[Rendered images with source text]
···
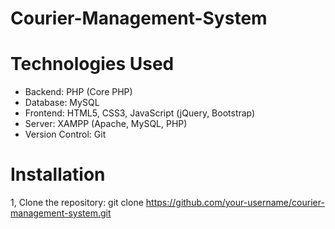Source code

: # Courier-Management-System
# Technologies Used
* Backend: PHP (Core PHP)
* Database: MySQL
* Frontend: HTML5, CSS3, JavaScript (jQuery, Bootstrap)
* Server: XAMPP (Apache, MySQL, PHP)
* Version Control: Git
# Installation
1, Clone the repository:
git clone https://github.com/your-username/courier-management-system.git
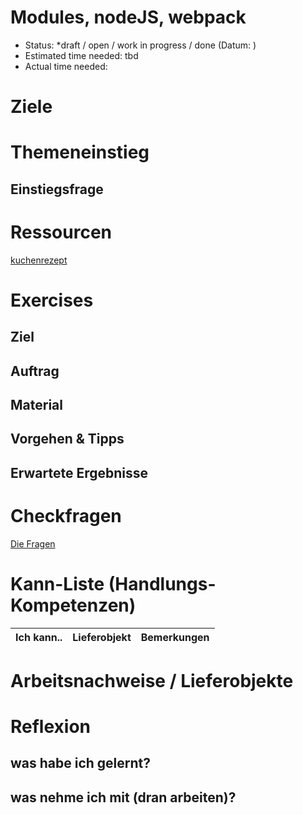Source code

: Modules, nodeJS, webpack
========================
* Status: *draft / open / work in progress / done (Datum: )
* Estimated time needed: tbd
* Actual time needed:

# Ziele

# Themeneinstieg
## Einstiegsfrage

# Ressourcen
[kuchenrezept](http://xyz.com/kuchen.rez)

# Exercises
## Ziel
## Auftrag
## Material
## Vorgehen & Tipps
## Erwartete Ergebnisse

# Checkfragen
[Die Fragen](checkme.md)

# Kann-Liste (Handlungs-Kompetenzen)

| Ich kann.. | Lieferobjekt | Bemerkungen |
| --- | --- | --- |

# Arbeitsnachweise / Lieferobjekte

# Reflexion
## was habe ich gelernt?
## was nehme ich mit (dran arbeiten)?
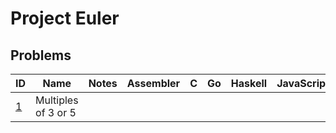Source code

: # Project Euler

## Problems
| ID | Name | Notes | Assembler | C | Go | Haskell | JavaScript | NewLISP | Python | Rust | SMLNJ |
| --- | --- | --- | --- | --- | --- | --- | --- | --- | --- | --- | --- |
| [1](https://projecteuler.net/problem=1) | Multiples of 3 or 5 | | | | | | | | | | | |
···
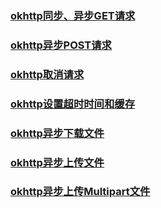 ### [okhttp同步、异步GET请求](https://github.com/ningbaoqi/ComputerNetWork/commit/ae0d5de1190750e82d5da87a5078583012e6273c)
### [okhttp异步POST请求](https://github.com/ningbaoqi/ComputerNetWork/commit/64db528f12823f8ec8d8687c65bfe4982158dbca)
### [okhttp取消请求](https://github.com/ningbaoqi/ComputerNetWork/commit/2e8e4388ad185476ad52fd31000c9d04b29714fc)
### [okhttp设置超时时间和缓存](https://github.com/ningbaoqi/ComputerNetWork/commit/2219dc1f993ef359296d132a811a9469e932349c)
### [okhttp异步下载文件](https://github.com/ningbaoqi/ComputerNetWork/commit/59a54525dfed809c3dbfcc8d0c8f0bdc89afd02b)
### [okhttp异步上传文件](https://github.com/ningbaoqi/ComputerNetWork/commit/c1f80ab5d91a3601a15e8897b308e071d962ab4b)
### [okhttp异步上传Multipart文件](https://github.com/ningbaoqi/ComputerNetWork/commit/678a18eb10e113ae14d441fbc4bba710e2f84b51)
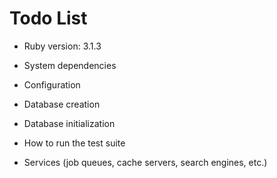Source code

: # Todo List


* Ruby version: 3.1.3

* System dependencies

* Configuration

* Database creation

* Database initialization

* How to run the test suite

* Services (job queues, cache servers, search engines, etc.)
···
### TASK STATEMENT
Scan the records above for lines with the word "Database". Then report how many there are, as a bare number.

### TASK ANSWER
3